LAHORE: The Green Town Police is set to launch an operation to remove verses of the holy Quran from more than 20 shops of the Ahmadiya community on College Road, Township, on the complaint of local traders, sources told Daily Times.

The community owns shops of electronics, hardware and home appliances on the road as well as over 200 houses in C-Block of nearby Township. Some of the people have written verses from the Quran (like the kalima) on the front of their shops and houses.

According to local Ahmadiya residents, the traders of the locality were seeking action against them over business rivalries. They said they had written the verses to receive God’s blessings. They said the verses had been written on their houses and shops for many years, and some extremists were now seeking action against them for their own gains.

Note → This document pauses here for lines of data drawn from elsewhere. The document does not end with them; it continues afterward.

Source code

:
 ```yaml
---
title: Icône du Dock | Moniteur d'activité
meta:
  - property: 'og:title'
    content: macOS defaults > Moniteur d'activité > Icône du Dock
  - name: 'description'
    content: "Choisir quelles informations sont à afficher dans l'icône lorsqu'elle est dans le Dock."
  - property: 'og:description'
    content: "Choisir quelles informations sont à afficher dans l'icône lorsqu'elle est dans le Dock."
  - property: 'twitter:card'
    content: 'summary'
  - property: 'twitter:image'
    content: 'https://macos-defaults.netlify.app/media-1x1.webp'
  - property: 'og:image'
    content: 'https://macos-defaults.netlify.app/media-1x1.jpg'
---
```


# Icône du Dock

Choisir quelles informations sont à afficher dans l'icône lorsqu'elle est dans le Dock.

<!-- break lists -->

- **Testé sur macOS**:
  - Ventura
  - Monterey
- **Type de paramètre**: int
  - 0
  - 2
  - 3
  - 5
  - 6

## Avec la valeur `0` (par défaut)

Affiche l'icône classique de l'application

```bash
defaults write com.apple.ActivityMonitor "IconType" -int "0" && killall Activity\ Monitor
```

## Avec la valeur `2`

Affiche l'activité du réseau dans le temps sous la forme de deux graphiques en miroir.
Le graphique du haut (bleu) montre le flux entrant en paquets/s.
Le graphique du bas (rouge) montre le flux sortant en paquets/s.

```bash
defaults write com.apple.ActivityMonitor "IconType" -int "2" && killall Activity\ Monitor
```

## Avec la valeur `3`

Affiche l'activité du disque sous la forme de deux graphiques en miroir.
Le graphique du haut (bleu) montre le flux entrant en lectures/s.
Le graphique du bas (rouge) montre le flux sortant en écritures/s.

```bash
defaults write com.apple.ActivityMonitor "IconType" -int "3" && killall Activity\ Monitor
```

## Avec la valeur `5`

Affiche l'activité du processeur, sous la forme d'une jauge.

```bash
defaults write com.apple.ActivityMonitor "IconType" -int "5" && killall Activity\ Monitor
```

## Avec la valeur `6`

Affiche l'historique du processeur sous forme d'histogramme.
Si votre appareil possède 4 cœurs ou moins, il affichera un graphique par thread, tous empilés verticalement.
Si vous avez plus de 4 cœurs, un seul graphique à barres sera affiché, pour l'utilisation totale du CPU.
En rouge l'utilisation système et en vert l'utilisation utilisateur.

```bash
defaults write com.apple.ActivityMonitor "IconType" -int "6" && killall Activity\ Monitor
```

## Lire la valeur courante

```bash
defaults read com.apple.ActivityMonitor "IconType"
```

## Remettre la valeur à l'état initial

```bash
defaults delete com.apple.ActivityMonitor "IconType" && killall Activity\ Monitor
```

Members of the Ahmadiya community claimed that their opponents had distributed pamphlets on many occasions, urging the locals to boycott the community, not talk to them, shake hands with them, or shop at their stores.

Waseem Amjad Mahmood, a community leader, said on the complaint of the owners of a local shop Al-Makkah Electronics, the Green Town Police had warned the community to remove all Islamic writing from their houses and shops, or the police would do it.

Sayyed Farrukh Hafeez, another member of the community, told Daily Times that the police had told him to remove a plaque from his front door, which carried a Quranic verse. He said he had removed the plaque. He said local shopkeepers often passed derogatory remarks against the Ahmadiya community.

Hafeez claimed some young men had made videos of the Ahmadiya houses on some occasions. He said some Taliban elements might be behind this.

Abdul Qayyum Mughal, another member of the community, said he had also filed an application with the Green Town Police, seeking action against some locals for hurling stones at his house, which had broken some windowpanes. He said the police did not take any action.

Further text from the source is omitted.